*EXERCISE BRIEF*. An exact transcription of the entries is required, with none of the pictures carried over.

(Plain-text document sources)
______________________________
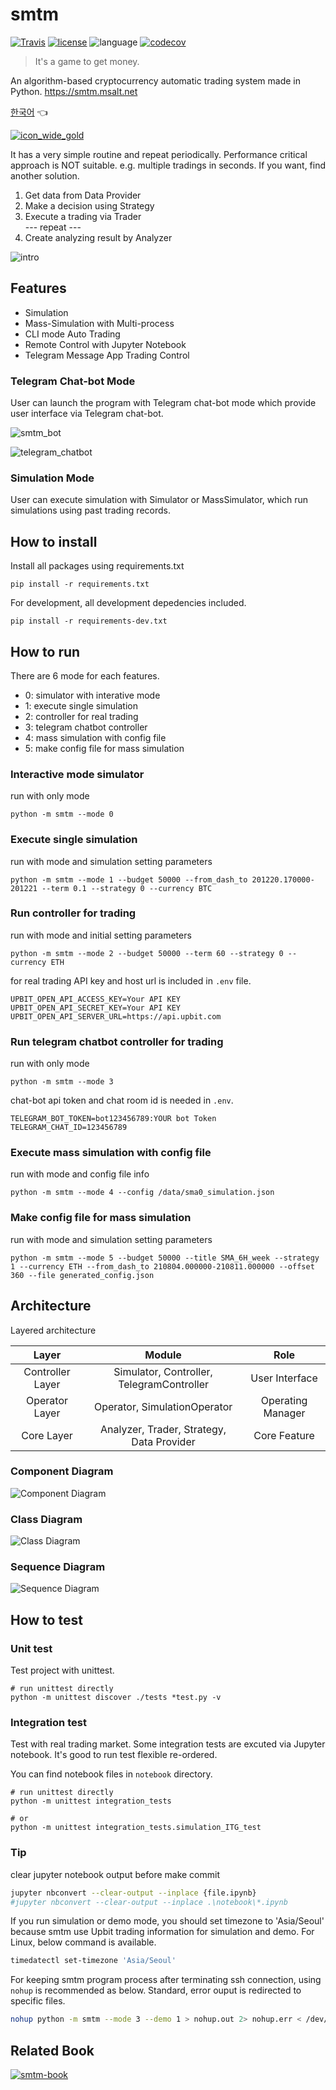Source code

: # smtm
[![Travis](https://travis-ci.com/msaltnet/smtm.svg?branch=master&style=flat-square&colorB=green)](https://app.travis-ci.com/github/msaltnet/smtm)
[![license](https://img.shields.io/github/license/msaltnet/smtm.svg?style=flat-square)](https://github.com/msaltnet/smtm/blob/master/LICENSE)
![language](https://img.shields.io/github/languages/top/msaltnet/smtm.svg?style=flat-square&colorB=green)
[![codecov](https://codecov.io/gh/msaltnet/smtm/branch/master/graph/badge.svg?token=USXTX7MG70)](https://codecov.io/gh/msaltnet/smtm)

> It's a game to get money. 

An algorithm-based cryptocurrency automatic trading system made in Python. https://smtm.msalt.net

[한국어](https://github.com/msaltnet/smtm/blob/master/README.md) 👈

[![icon_wide_gold](https://user-images.githubusercontent.com/9311990/161744914-05e3d116-0e9b-447f-a015-136e0b9ec22b.png)](https://smtm.msalt.net/)

It has a very simple routine and repeat periodically.
Performance critical approach is NOT suitable. e.g. multiple tradings in seconds. If you want, find another solution.

1. Get data from Data Provider
2. Make a decision using Strategy
3. Execute a trading via Trader  
 --- repeat ---
4. Create analyzing result by Analyzer

![intro](https://user-images.githubusercontent.com/9311990/140635409-93e4b678-5a6b-40b8-8e28-5c8f819aa88c.jpg)


## Features
- Simulation
- Mass-Simulation with Multi-process
- CLI mode Auto Trading
- Remote Control with Jupyter Notebook
- Telegram Message App Trading Control

### Telegram Chat-bot Mode
User can launch the program with Telegram chat-bot mode which provide user interface via Telegram chat-bot.

![smtm_bot](https://user-images.githubusercontent.com/9311990/150667094-95139bfb-03e0-41d5-bad9-6be05ec6c9df.png)

![telegram_chatbot](https://user-images.githubusercontent.com/9311990/150663864-c5a7ed27-f1c6-4b87-8220-e31b8ccce368.PNG)

### Simulation Mode
User can execute simulation with Simulator or MassSimulator, which run simulations using past trading records.

## How to install
Install all packages using requirements.txt

```
pip install -r requirements.txt
```

For development, all development depedencies included.

```
pip install -r requirements-dev.txt
```

## How to run
There are 6 mode for each features.
- 0: simulator with interative mode
- 1: execute single simulation
- 2: controller for real trading
- 3: telegram chatbot controller
- 4: mass simulation with config file
- 5: make config file for mass simulation

### Interactive mode simulator
run with only mode
```
python -m smtm --mode 0
```

### Execute single simulation
run with mode and simulation setting parameters
```
python -m smtm --mode 1 --budget 50000 --from_dash_to 201220.170000-201221 --term 0.1 --strategy 0 --currency BTC
```

### Run controller for trading
run with mode and initial setting parameters
```
python -m smtm --mode 2 --budget 50000 --term 60 --strategy 0 --currency ETH
```

for real trading API key and host url is included in `.env` file.

```
UPBIT_OPEN_API_ACCESS_KEY=Your API KEY
UPBIT_OPEN_API_SECRET_KEY=Your API KEY
UPBIT_OPEN_API_SERVER_URL=https://api.upbit.com
```

### Run telegram chatbot controller for trading
run with only mode 
```
python -m smtm --mode 3
```

chat-bot api token and chat room id is needed in `.env`.

```
TELEGRAM_BOT_TOKEN=bot123456789:YOUR bot Token
TELEGRAM_CHAT_ID=123456789
```

### Execute mass simulation with config file
run with mode and config file info
```
python -m smtm --mode 4 --config /data/sma0_simulation.json
```

### Make config file for mass simulation
run with mode and simulation setting parameters
```
python -m smtm --mode 5 --budget 50000 --title SMA_6H_week --strategy 1 --currency ETH --from_dash_to 210804.000000-210811.000000 --offset 360 --file generated_config.json
```

## Architecture
Layered architecture

| Layer | Module | Role |
|:---:|:---:|:---:|
| Controller Layer | Simulator, Controller, TelegramController| User Interface |
| Operator Layer | Operator, SimulationOperator |Operating Manager |
| Core Layer |Analyzer, Trader, Strategy, Data Provider | Core Feature |

### Component Diagram

![Component Diagram](https://user-images.githubusercontent.com/9311990/221420624-9807ca39-31c7-4bb6-b3de-3a4114f22430.png)

### Class Diagram

![Class Diagram](https://user-images.githubusercontent.com/9311990/221420583-6b335aec-1547-47b3-8b64-6a6313127890.png)

### Sequence Diagram

![Sequence Diagram](https://user-images.githubusercontent.com/9311990/221420599-301e0463-ad36-424b-a356-4ef83fa9e88e.png)


## How to test
### Unit test
Test project with unittest.

```
# run unittest directly
python -m unittest discover ./tests *test.py -v
```

### Integration test
Test with real trading market. Some integration tests are excuted via Jupyter notebook. It's good to run test flexible re-ordered.

You can find notebook files in `notebook` directory.

```
# run unittest directly
python -m unittest integration_tests

# or
python -m unittest integration_tests.simulation_ITG_test
```

### Tip
clear jupyter notebook output before make commit

```bash
jupyter nbconvert --clear-output --inplace {file.ipynb}
#jupyter nbconvert --clear-output --inplace .\notebook\*.ipynb
```

If you run simulation or demo mode, you should set timezone to 'Asia/Seoul' because smtm use Upbit trading information for simulation and demo. For Linux, below command is available.

```bash
timedatectl set-timezone 'Asia/Seoul'
```

For keeping smtm program process after terminating ssh connection, using `nohup` is recommended as below. Standard, error ouput is redirected to specific files.
```bash
nohup python -m smtm --mode 3 --demo 1 > nohup.out 2> nohup.err < /dev/null &
```

## Related Book

[![smtm-book](https://user-images.githubusercontent.com/9311990/157685437-dcedd2c0-9f0c-400c-a3d4-017354279b60.png)](http://www.kyobobook.co.kr/product/detailViewKor.laf?mallGb=KOR&ejkGb=KOR&barcode=9788997924967)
______________________________
*ANSWER FOR THE TASK*.
Source code

: # smtm
[![Travis](https://travis-ci.com/msaltnet/smtm.svg?branch=master&style=flat-square&colorB=green)](https://app.travis-ci.com/github/msaltnet/smtm)
[![license](https://img.shields.io/github/license/msaltnet/smtm.svg?style=flat-square)](https://github.com/msaltnet/smtm/blob/master/LICENSE)
![language](https://img.shields.io/github/languages/top/msaltnet/smtm.svg?style=flat-square&colorB=green)
[![codecov](https://codecov.io/gh/msaltnet/smtm/branch/master/graph/badge.svg?token=USXTX7MG70)](https://codecov.io/gh/msaltnet/smtm)

> It's a game to get money. 

An algorithm-based cryptocurrency automatic trading system made in Python. https://smtm.msalt.net

[한국어](https://github.com/msaltnet/smtm/blob/master/README.md) 👈

[![icon_wide_gold](https://user-images.githubusercontent.com/9311990/161744914-05e3d116-0e9b-447f-a015-136e0b9ec22b.png)](https://smtm.msalt.net/)

It has a very simple routine and repeat periodically.
Performance critical approach is NOT suitable. e.g. multiple tradings in seconds. If you want, find another solution.

1. Get data from Data Provider
2. Make a decision using Strategy
3. Execute a trading via Trader  
 --- repeat ---
4. Create analyzing result by Analyzer

![intro](https://user-images.githubusercontent.com/9311990/140635409-93e4b678-5a6b-40b8-8e28-5c8f819aa88c.jpg)


## Features
- Simulation
- Mass-Simulation with Multi-process
- CLI mode Auto Trading
- Remote Control with Jupyter Notebook
- Telegram Message App Trading Control

### Telegram Chat-bot Mode
User can launch the program with Telegram chat-bot mode which provide user interface via Telegram chat-bot.

![smtm_bot](https://user-images.githubusercontent.com/9311990/150667094-95139bfb-03e0-41d5-bad9-6be05ec6c9df.png)

![telegram_chatbot](https://user-images.githubusercontent.com/9311990/150663864-c5a7ed27-f1c6-4b87-8220-e31b8ccce368.PNG)

### Simulation Mode
User can execute simulation with Simulator or MassSimulator, which run simulations using past trading records.

## How to install
Install all packages using requirements.txt

```
pip install -r requirements.txt
```

For development, all development depedencies included.

```
pip install -r requirements-dev.txt
```

## How to run
There are 6 mode for each features.
- 0: simulator with interative mode
- 1: execute single simulation
- 2: controller for real trading
- 3: telegram chatbot controller
- 4: mass simulation with config file
- 5: make config file for mass simulation

### Interactive mode simulator
run with only mode
```
python -m smtm --mode 0
```

### Execute single simulation
run with mode and simulation setting parameters
```
python -m smtm --mode 1 --budget 50000 --from_dash_to 201220.170000-201221 --term 0.1 --strategy 0 --currency BTC
```

### Run controller for trading
run with mode and initial setting parameters
```
python -m smtm --mode 2 --budget 50000 --term 60 --strategy 0 --currency ETH
```

for real trading API key and host url is included in `.env` file.

```
UPBIT_OPEN_API_ACCESS_KEY=Your API KEY
UPBIT_OPEN_API_SECRET_KEY=Your API KEY
UPBIT_OPEN_API_SERVER_URL=https://api.upbit.com
```

### Run telegram chatbot controller for trading
run with only mode 
```
python -m smtm --mode 3
```

chat-bot api token and chat room id is needed in `.env`.

```
TELEGRAM_BOT_TOKEN=bot123456789:YOUR bot Token
TELEGRAM_CHAT_ID=123456789
```

### Execute mass simulation with config file
run with mode and config file info
```
python -m smtm --mode 4 --config /data/sma0_simulation.json
```

### Make config file for mass simulation
run with mode and simulation setting parameters
```
python -m smtm --mode 5 --budget 50000 --title SMA_6H_week --strategy 1 --currency ETH --from_dash_to 210804.000000-210811.000000 --offset 360 --file generated_config.json
```

## Architecture
Layered architecture

| Layer | Module | Role |
|:---:|:---:|:---:|
| Controller Layer | Simulator, Controller, TelegramController| User Interface |
| Operator Layer | Operator, SimulationOperator |Operating Manager |
| Core Layer |Analyzer, Trader, Strategy, Data Provider | Core Feature |

### Component Diagram

![Component Diagram](https://user-images.githubusercontent.com/9311990/221420624-9807ca39-31c7-4bb6-b3de-3a4114f22430.png)

### Class Diagram

![Class Diagram](https://user-images.githubusercontent.com/9311990/221420583-6b335aec-1547-47b3-8b64-6a6313127890.png)

### Sequence Diagram

![Sequence Diagram](https://user-images.githubusercontent.com/9311990/221420599-301e0463-ad36-424b-a356-4ef83fa9e88e.png)


## How to test
### Unit test
Test project with unittest.

```
# run unittest directly
python -m unittest discover ./tests *test.py -v
```

### Integration test
Test with real trading market. Some integration tests are excuted via Jupyter notebook. It's good to run test flexible re-ordered.

You can find notebook files in `notebook` directory.

```
# run unittest directly
python -m unittest integration_tests

# or
python -m unittest integration_tests.simulation_ITG_test
```

### Tip
clear jupyter notebook output before make commit

```bash
jupyter nbconvert --clear-output --inplace {file.ipynb}
#jupyter nbconvert --clear-output --inplace .\notebook\*.ipynb
```

If you run simulation or demo mode, you should set timezone to 'Asia/Seoul' because smtm use Upbit trading information for simulation and demo. For Linux, below command is available.

```bash
timedatectl set-timezone 'Asia/Seoul'
```

For keeping smtm program process after terminating ssh connection, using `nohup` is recommended as below. Standard, error ouput is redirected to specific files.
```bash
nohup python -m smtm --mode 3 --demo 1 > nohup.out 2> nohup.err < /dev/null &
```

## Related Book

[![smtm-book](https://user-images.githubusercontent.com/9311990/157685437-dcedd2c0-9f0c-400c-a3d4-017354279b60.png)](http://www.kyobobook.co.kr/product/detailViewKor.laf?mallGb=KOR&ejkGb=KOR&barcode=9788997924967)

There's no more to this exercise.